-------- Records for processing --------

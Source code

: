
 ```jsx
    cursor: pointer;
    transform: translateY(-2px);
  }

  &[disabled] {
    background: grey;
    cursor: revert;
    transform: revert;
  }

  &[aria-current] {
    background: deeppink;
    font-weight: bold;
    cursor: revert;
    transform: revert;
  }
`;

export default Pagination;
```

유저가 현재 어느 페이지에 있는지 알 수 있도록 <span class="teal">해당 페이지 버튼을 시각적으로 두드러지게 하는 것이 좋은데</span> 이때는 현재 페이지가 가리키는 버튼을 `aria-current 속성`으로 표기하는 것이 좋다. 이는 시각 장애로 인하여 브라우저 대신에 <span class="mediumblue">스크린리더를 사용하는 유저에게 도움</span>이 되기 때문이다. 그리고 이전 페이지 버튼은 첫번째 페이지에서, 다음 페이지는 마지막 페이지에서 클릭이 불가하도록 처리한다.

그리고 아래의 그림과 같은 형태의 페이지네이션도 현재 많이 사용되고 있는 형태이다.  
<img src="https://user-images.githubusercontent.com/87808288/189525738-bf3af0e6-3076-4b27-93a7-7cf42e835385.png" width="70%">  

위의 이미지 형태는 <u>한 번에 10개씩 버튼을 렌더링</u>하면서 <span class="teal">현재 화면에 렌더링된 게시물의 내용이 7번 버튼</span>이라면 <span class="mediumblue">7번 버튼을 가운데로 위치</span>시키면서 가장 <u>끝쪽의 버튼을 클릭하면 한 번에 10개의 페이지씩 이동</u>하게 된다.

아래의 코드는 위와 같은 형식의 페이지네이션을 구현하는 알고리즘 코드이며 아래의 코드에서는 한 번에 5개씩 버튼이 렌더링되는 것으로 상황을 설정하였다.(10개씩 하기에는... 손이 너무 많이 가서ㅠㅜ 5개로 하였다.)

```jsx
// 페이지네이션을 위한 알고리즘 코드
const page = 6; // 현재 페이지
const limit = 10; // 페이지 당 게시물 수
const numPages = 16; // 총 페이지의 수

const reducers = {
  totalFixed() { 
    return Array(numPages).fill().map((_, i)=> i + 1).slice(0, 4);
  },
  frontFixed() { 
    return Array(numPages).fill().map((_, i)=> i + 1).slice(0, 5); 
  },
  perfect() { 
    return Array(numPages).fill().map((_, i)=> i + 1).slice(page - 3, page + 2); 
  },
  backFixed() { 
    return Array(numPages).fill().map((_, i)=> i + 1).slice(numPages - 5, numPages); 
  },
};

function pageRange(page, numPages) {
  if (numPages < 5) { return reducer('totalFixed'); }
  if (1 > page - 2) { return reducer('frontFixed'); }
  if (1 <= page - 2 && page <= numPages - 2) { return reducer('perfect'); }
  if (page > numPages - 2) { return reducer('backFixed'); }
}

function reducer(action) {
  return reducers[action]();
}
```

--------
-------- Records for processing --------

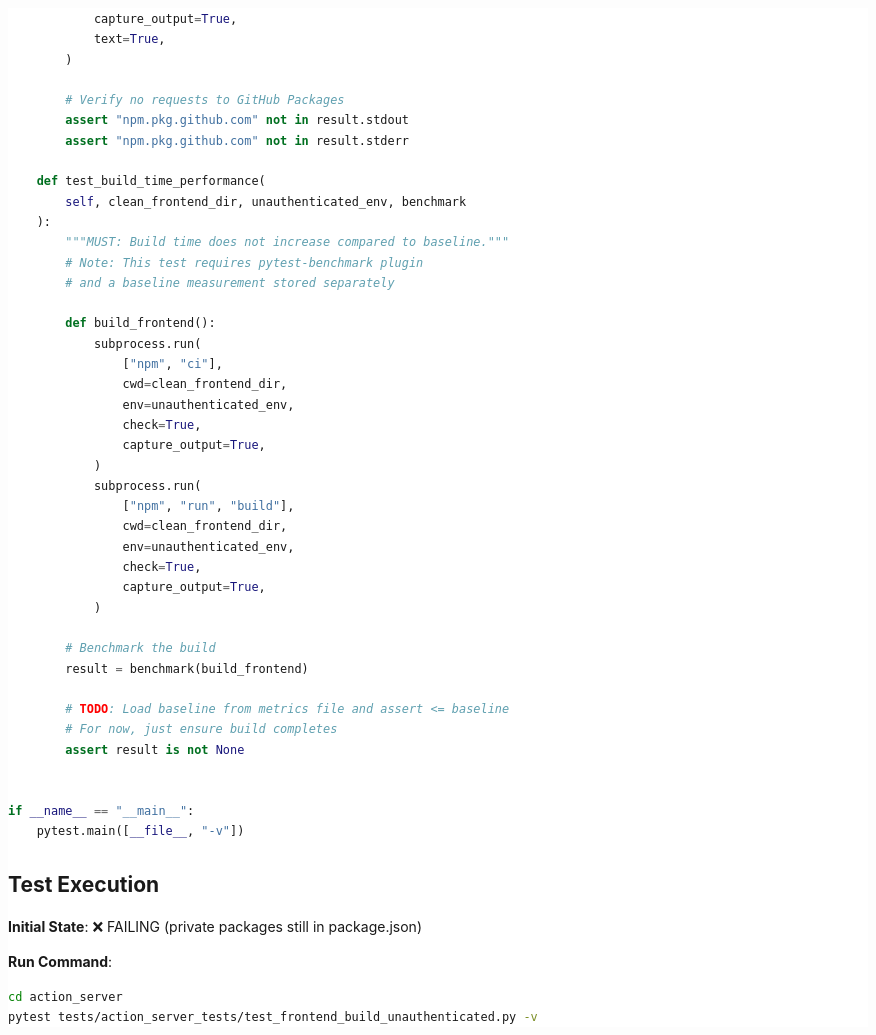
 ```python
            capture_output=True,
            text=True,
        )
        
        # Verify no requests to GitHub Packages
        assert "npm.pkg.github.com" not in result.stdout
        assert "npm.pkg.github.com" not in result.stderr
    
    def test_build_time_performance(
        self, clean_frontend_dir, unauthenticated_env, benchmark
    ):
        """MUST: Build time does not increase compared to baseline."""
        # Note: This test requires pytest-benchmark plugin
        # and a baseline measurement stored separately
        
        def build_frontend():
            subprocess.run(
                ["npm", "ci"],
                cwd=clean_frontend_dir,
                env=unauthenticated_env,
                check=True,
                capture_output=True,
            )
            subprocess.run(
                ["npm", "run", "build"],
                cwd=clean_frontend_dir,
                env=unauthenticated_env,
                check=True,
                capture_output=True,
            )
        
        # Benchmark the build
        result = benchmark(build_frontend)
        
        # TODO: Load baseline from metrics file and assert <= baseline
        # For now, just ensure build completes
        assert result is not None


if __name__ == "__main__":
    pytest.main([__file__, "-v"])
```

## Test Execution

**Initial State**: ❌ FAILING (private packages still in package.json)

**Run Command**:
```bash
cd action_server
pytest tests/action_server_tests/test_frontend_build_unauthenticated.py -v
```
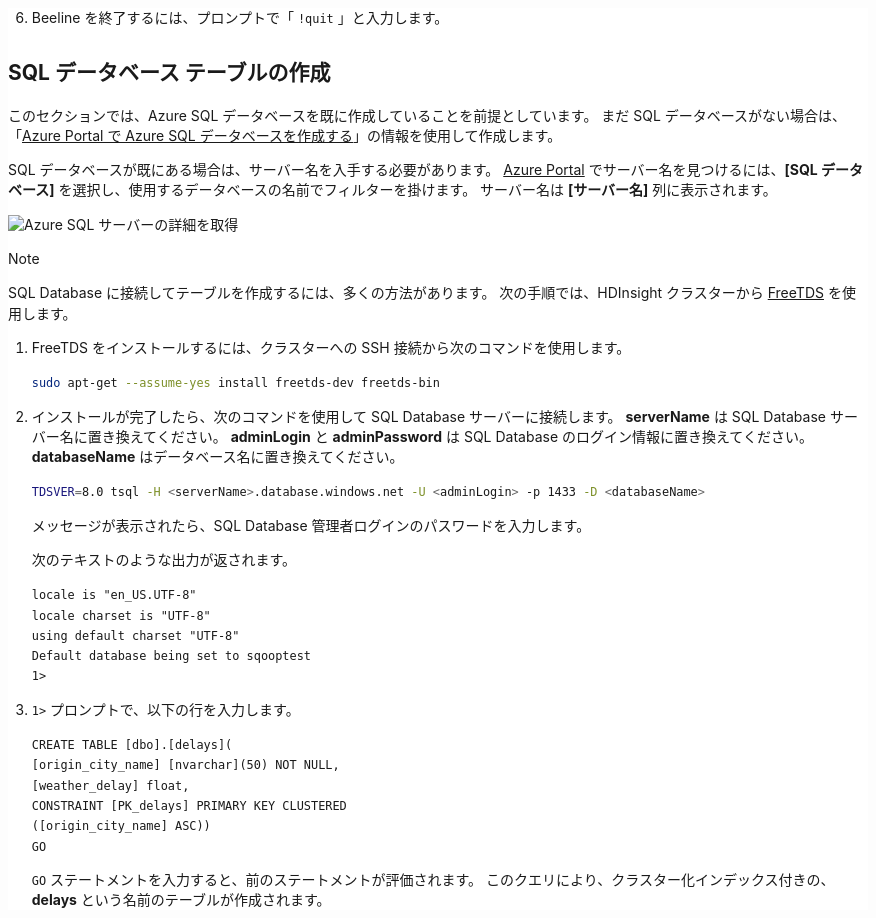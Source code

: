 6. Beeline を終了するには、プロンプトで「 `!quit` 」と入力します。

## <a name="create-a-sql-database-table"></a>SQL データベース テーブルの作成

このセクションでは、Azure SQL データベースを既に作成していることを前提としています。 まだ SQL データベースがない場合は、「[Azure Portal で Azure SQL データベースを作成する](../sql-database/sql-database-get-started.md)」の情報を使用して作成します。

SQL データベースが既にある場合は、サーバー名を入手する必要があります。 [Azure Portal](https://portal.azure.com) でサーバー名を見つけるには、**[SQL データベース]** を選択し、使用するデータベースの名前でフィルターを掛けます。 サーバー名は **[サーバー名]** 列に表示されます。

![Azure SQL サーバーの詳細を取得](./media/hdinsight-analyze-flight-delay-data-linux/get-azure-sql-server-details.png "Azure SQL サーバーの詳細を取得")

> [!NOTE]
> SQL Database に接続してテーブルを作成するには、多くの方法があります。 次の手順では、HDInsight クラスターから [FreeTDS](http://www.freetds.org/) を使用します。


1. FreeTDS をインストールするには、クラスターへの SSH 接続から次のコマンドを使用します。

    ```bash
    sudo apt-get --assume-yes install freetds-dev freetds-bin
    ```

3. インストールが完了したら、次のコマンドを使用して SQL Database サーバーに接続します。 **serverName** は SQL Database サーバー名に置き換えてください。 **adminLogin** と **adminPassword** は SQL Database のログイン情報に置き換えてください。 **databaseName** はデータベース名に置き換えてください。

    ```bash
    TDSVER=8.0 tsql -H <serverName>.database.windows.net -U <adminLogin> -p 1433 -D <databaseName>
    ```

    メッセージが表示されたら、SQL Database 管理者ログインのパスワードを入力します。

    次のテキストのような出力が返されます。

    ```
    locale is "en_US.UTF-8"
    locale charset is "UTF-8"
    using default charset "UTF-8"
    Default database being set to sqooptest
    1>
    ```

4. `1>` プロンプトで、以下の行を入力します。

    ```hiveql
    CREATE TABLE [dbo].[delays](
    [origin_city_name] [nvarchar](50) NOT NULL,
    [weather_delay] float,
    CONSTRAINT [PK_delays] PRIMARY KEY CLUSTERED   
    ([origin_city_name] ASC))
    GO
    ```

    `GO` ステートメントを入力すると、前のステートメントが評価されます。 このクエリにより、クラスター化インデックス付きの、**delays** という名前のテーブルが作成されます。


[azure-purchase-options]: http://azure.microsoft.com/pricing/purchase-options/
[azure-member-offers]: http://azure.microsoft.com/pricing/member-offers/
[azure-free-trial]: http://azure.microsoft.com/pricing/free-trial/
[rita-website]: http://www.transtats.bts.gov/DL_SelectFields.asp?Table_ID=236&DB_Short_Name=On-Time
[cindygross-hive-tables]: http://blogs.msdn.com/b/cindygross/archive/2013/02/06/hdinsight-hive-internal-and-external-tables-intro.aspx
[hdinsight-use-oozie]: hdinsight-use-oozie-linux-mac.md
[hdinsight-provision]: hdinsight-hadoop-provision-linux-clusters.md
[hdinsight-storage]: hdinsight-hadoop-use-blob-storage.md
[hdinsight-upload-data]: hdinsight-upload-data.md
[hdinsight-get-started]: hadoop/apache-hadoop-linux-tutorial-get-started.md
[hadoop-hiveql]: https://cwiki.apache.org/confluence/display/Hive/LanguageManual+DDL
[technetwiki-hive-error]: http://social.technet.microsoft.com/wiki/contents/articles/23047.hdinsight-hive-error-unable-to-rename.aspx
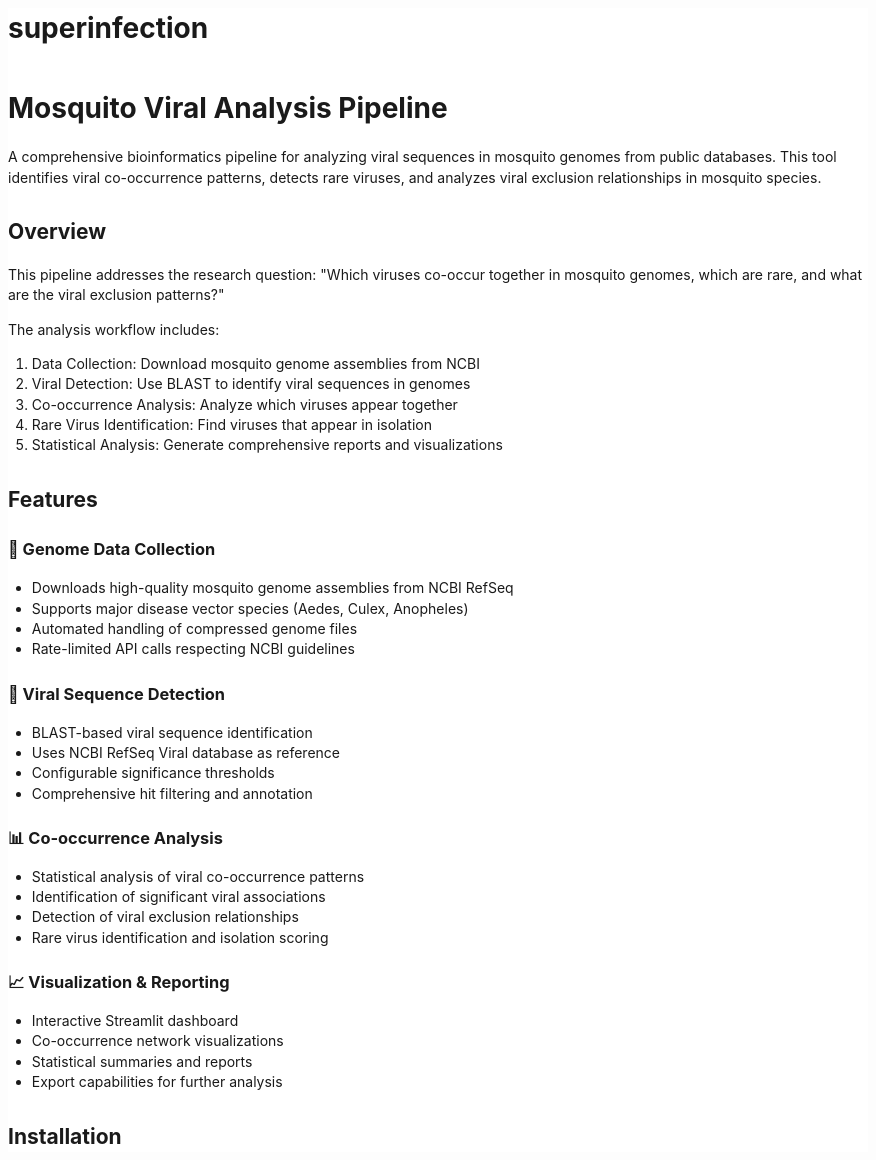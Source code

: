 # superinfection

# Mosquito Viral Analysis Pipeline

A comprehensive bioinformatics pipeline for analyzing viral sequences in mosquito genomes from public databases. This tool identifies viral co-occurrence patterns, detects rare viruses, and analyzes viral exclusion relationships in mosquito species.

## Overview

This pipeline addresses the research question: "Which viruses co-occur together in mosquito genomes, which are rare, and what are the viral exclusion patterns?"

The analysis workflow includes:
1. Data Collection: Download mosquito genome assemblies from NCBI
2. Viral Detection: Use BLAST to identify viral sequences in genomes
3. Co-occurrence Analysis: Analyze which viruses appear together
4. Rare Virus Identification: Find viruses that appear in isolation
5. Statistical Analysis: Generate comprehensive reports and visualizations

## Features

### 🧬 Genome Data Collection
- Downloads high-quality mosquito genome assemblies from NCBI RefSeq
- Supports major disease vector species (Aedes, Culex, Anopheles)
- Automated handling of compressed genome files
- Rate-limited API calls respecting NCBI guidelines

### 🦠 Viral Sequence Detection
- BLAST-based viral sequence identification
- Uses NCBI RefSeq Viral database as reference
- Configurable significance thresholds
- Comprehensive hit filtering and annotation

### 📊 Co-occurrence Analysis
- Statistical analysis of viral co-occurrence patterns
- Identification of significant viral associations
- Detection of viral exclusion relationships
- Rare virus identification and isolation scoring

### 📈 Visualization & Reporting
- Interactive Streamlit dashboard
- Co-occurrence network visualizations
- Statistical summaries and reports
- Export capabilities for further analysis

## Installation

--------

◆ **What is being asked**
In the entries above, find each line with the word "aria" and copy it.

◆ **Completed task**
  &[aria-current] {
유저가 현재 어느 페이지에 있는지 알 수 있도록 <span class="teal">해당 페이지 버튼을 시각적으로 두드러지게 하는 것이 좋은데</span> 이때는 현재 페이지가 가리키는 버튼을 `aria-current 속성`으로 표기하는 것이 좋다. 이는 시각 장애로 인하여 브라우저 대신에 <span class="mediumblue">스크린리더를 사용하는 유저에게 도움</span>이 되기 때문이다. 그리고 이전 페이지 버튼은 첫번째 페이지에서, 다음 페이지는 마지막 페이지에서 클릭이 불가하도록 처리한다.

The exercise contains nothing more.